* **TRY IT**: Only the lines containing "user" should appear in the answer, copied from the listing below.

* **DATA SECTION**:
Segment Open

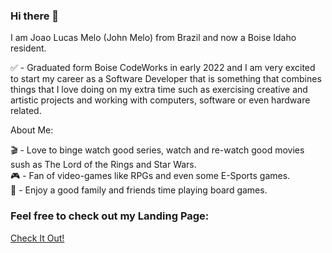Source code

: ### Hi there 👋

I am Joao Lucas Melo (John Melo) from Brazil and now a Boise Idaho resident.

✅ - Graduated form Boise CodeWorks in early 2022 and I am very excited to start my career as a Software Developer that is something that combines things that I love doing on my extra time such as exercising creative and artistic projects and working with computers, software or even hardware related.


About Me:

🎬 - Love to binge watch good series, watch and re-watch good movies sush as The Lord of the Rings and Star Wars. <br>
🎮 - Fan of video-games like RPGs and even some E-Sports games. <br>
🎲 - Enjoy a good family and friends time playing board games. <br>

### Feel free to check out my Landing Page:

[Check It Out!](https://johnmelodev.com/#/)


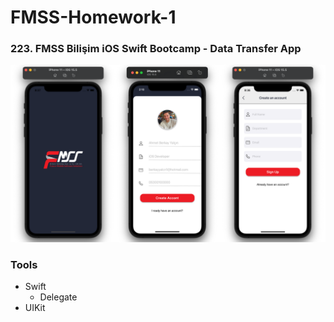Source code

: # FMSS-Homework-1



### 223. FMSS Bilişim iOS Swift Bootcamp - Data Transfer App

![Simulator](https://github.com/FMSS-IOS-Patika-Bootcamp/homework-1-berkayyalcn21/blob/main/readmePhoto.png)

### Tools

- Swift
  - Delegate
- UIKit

Segment Closed
Segment Open

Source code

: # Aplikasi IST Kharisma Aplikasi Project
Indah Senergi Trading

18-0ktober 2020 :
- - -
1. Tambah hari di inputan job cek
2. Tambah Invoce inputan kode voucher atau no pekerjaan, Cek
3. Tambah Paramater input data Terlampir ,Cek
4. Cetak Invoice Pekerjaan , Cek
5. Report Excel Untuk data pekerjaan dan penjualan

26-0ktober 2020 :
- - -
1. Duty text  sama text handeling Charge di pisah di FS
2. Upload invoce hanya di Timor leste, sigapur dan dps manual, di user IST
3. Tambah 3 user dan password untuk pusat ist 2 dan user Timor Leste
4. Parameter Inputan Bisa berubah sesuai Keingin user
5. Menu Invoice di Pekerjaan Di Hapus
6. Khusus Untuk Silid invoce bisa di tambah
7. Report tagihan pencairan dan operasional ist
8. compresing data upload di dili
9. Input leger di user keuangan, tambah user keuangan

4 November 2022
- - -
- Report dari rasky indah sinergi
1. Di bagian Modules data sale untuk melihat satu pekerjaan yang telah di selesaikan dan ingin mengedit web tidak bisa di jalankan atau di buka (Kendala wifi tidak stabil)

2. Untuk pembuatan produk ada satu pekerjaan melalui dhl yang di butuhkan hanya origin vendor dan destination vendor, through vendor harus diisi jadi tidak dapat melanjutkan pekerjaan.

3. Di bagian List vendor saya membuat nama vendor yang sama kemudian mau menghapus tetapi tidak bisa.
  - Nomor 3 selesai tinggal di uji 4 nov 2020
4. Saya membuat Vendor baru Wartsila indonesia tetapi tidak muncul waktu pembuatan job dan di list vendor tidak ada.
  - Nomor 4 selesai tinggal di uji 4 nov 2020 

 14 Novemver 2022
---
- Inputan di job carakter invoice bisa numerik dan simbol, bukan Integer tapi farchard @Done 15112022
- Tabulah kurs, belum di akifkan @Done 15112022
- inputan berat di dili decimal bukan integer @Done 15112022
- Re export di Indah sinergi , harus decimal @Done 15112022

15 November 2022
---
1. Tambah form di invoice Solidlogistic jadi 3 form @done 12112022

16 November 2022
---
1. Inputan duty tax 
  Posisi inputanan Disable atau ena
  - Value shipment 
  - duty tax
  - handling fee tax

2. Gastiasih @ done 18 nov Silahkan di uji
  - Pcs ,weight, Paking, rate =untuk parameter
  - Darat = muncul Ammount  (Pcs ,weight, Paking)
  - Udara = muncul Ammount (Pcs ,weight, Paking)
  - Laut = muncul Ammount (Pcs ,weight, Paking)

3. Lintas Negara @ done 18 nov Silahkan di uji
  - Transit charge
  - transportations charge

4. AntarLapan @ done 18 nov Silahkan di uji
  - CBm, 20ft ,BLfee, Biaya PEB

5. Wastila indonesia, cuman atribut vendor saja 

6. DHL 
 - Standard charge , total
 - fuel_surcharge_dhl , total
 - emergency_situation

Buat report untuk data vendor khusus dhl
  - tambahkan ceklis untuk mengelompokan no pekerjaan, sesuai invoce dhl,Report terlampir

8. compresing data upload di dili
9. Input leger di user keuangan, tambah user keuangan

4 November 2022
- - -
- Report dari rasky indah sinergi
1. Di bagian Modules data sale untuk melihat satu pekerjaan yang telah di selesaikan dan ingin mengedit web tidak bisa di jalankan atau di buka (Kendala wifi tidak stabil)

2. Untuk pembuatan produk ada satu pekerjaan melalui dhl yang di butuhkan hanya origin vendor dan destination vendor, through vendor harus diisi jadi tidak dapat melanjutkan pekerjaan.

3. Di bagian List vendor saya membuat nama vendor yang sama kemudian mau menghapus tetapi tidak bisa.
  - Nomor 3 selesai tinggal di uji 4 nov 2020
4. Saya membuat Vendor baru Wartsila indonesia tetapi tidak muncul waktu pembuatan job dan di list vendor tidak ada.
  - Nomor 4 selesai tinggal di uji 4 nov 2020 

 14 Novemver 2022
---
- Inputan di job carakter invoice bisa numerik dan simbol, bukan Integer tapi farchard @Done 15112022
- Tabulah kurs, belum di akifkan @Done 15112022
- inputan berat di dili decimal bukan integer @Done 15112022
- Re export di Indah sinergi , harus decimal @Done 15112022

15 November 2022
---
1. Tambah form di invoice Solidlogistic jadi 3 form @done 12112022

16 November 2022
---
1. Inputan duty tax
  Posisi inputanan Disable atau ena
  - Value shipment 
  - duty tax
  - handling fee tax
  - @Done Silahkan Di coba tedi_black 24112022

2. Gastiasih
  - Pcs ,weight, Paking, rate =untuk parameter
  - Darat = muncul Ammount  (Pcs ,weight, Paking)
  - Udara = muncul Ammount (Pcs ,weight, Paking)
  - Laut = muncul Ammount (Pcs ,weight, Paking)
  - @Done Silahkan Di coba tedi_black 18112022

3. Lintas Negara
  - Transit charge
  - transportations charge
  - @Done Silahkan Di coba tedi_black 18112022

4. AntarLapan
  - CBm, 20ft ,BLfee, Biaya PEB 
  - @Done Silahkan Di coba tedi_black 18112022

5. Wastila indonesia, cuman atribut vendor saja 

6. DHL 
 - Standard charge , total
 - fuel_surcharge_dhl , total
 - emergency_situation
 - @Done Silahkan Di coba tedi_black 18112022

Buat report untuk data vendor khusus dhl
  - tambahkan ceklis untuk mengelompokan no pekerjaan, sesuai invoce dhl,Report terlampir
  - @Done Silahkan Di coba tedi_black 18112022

Segment Closed

* **FINAL ANSWER**:
2. Upload invoce hanya di Timor leste, sigapur dan dps manual, di user IST
3. Tambah 3 user dan password untuk pusat ist 2 dan user Timor Leste
4. Parameter Inputan Bisa berubah sesuai Keingin user
9. Input leger di user keuangan, tambah user keuangan
9. Input leger di user keuangan, tambah user keuangan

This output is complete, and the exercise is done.